■ Records provided
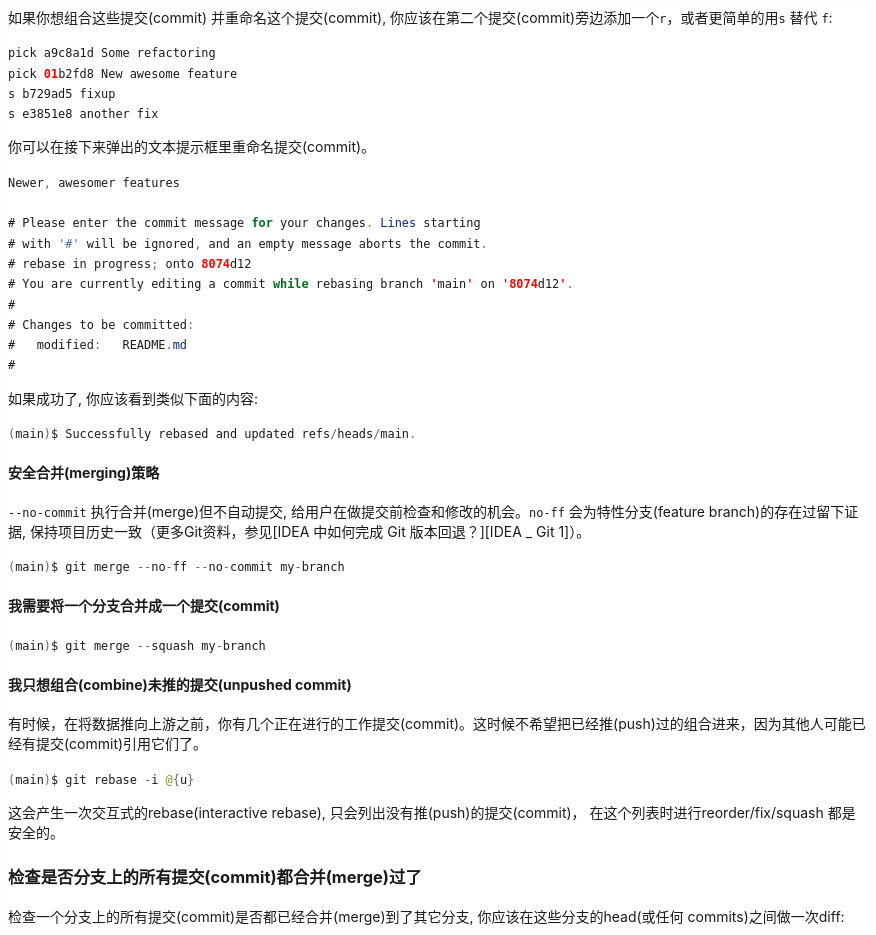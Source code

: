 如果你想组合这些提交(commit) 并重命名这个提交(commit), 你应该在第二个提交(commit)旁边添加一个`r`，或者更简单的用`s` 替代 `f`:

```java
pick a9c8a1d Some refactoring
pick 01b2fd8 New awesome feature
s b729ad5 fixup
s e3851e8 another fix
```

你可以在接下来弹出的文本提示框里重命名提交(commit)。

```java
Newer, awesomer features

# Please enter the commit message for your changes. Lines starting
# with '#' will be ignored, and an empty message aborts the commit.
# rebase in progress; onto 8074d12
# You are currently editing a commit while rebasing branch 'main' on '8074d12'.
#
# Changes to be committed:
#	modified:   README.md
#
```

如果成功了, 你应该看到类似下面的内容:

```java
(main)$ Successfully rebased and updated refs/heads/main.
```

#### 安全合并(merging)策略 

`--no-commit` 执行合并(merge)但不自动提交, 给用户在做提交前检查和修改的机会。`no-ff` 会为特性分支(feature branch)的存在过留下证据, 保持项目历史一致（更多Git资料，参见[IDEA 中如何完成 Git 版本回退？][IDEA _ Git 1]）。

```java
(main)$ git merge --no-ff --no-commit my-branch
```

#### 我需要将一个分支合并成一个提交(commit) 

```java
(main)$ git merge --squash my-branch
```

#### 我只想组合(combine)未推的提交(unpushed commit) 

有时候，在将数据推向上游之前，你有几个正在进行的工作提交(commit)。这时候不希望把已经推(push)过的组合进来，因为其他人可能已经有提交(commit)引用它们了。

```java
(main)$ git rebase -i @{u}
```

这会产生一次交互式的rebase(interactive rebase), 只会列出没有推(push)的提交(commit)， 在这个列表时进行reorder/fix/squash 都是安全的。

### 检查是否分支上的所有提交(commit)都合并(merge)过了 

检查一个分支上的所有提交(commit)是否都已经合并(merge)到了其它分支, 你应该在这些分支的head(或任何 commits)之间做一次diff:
...
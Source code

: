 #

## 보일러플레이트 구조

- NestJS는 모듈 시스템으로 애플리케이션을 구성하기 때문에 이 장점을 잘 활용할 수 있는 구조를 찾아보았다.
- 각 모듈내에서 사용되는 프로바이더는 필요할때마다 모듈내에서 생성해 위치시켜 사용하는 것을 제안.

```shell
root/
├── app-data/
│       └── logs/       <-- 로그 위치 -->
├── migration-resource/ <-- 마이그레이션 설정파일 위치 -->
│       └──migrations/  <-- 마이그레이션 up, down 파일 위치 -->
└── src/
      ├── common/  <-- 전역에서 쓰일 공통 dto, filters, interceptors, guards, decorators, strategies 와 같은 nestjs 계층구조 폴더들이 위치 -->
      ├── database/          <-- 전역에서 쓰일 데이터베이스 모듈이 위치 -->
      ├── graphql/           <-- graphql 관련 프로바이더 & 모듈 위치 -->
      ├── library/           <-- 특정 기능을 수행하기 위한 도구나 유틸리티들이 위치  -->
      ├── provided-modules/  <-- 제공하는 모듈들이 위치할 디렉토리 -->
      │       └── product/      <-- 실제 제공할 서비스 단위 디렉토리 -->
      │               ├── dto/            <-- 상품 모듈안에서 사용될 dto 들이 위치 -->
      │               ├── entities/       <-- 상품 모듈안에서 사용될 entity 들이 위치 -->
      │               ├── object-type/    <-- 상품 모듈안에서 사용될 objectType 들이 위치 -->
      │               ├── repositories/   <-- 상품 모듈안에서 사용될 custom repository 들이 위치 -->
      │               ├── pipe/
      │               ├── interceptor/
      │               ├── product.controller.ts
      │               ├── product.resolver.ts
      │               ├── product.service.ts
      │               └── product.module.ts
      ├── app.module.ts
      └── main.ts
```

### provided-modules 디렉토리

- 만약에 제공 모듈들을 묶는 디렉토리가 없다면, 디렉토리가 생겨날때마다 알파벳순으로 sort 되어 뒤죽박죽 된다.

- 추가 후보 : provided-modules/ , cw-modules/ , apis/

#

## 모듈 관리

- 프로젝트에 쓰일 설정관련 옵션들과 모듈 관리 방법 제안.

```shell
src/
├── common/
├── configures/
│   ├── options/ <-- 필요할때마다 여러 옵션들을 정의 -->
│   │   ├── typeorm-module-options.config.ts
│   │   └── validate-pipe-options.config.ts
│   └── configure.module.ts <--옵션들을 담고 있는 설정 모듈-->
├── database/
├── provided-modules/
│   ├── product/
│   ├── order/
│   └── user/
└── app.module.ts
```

■ To do
Copy the lines above exactly, beginning at the line that has "#### 安全合并(merging)策略" and stopping after the line that has "### 检查是否分支上的所有提交(commit)都合并(merge)过了", and omit the rest.

■ Task result
#### 安全合并(merging)策略 

`--no-commit` 执行合并(merge)但不自动提交, 给用户在做提交前检查和修改的机会。`no-ff` 会为特性分支(feature branch)的存在过留下证据, 保持项目历史一致（更多Git资料，参见[IDEA 中如何完成 Git 版本回退？][IDEA _ Git 1]）。

```java
(main)$ git merge --no-ff --no-commit my-branch
```

#### 我需要将一个分支合并成一个提交(commit) 

```java
(main)$ git merge --squash my-branch
```

#### 我只想组合(combine)未推的提交(unpushed commit) 

有时候，在将数据推向上游之前，你有几个正在进行的工作提交(commit)。这时候不希望把已经推(push)过的组合进来，因为其他人可能已经有提交(commit)引用它们了。

```java
(main)$ git rebase -i @{u}
```

这会产生一次交互式的rebase(interactive rebase), 只会列出没有推(push)的提交(commit)， 在这个列表时进行reorder/fix/squash 都是安全的。

### 检查是否分支上的所有提交(commit)都合并(merge)过了 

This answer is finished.